[Opening Source material section]

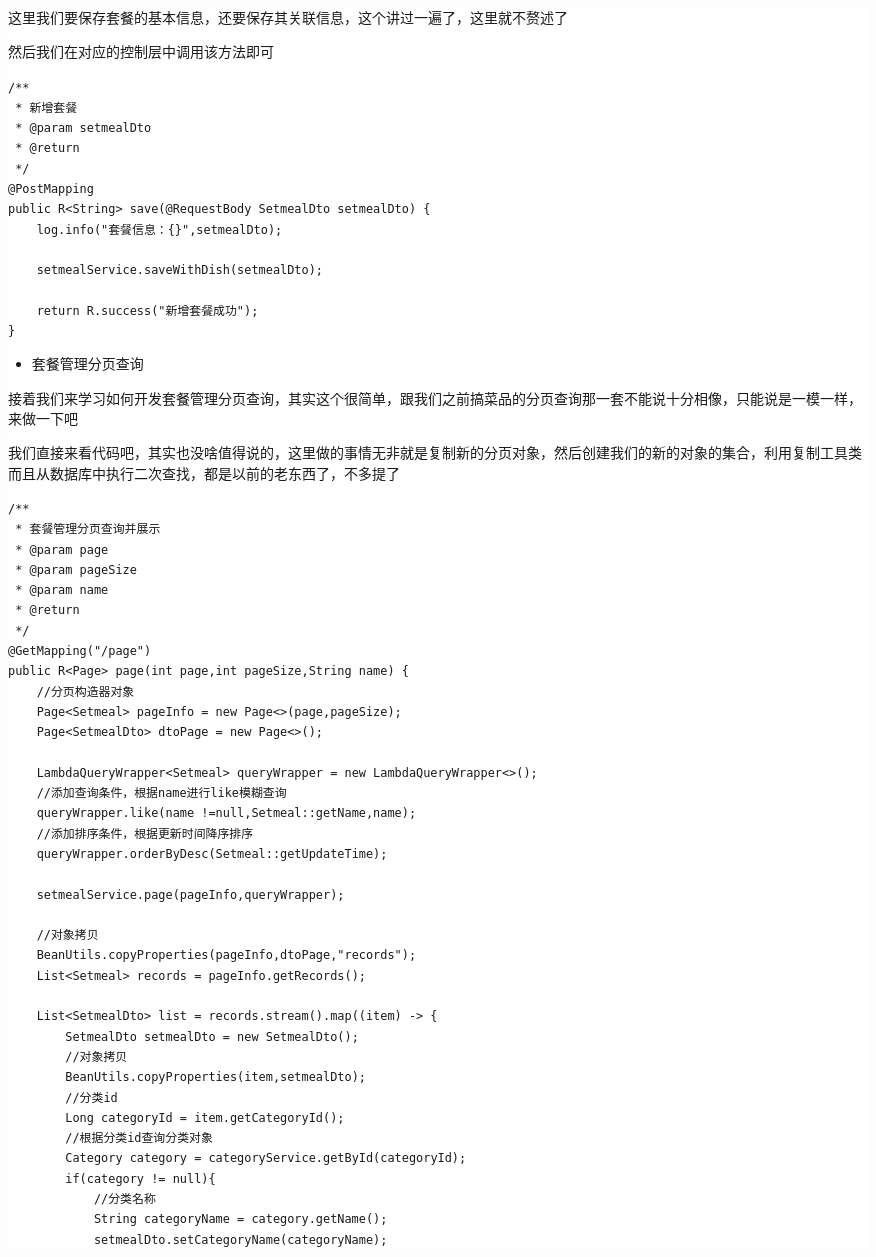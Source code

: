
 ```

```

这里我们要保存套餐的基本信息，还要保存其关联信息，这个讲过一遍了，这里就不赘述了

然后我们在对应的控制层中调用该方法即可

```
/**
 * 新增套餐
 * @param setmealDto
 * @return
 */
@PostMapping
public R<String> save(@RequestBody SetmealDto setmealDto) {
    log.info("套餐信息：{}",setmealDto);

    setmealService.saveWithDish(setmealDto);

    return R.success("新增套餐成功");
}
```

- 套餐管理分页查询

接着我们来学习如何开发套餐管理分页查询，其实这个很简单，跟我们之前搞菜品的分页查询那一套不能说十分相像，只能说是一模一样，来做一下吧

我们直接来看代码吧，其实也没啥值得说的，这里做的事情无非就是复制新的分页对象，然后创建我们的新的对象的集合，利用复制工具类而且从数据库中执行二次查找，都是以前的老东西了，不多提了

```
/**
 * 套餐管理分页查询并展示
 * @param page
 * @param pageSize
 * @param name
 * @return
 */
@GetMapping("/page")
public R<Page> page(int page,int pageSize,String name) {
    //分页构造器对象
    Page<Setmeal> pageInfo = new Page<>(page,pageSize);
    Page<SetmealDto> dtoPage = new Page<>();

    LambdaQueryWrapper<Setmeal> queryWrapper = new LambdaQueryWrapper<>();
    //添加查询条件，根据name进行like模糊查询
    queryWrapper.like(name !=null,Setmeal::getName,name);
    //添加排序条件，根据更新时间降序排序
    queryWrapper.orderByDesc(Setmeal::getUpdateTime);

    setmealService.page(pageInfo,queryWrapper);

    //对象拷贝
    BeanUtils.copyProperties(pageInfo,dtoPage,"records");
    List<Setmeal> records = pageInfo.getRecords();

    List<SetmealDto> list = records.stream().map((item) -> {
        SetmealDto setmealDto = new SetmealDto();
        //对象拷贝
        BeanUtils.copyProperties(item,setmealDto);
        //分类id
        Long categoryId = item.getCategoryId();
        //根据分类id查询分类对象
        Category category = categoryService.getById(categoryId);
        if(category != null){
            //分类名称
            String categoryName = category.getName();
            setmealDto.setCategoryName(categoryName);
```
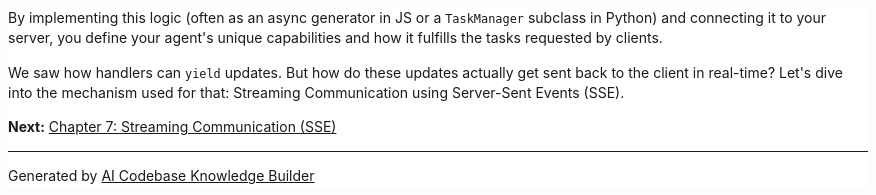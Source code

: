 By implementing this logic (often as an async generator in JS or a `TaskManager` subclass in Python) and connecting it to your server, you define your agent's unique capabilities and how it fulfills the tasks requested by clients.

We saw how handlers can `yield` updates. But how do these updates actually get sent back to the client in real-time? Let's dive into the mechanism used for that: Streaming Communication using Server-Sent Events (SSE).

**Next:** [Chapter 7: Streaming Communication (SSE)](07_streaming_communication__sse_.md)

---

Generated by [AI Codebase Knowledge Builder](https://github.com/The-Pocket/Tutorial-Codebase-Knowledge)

[Closing Source material section]

- [Exercise details] Select every line of the material above holding the word "categoryId" and copy it.

- [The completed task]
        Long categoryId = item.getCategoryId();
        Category category = categoryService.getById(categoryId);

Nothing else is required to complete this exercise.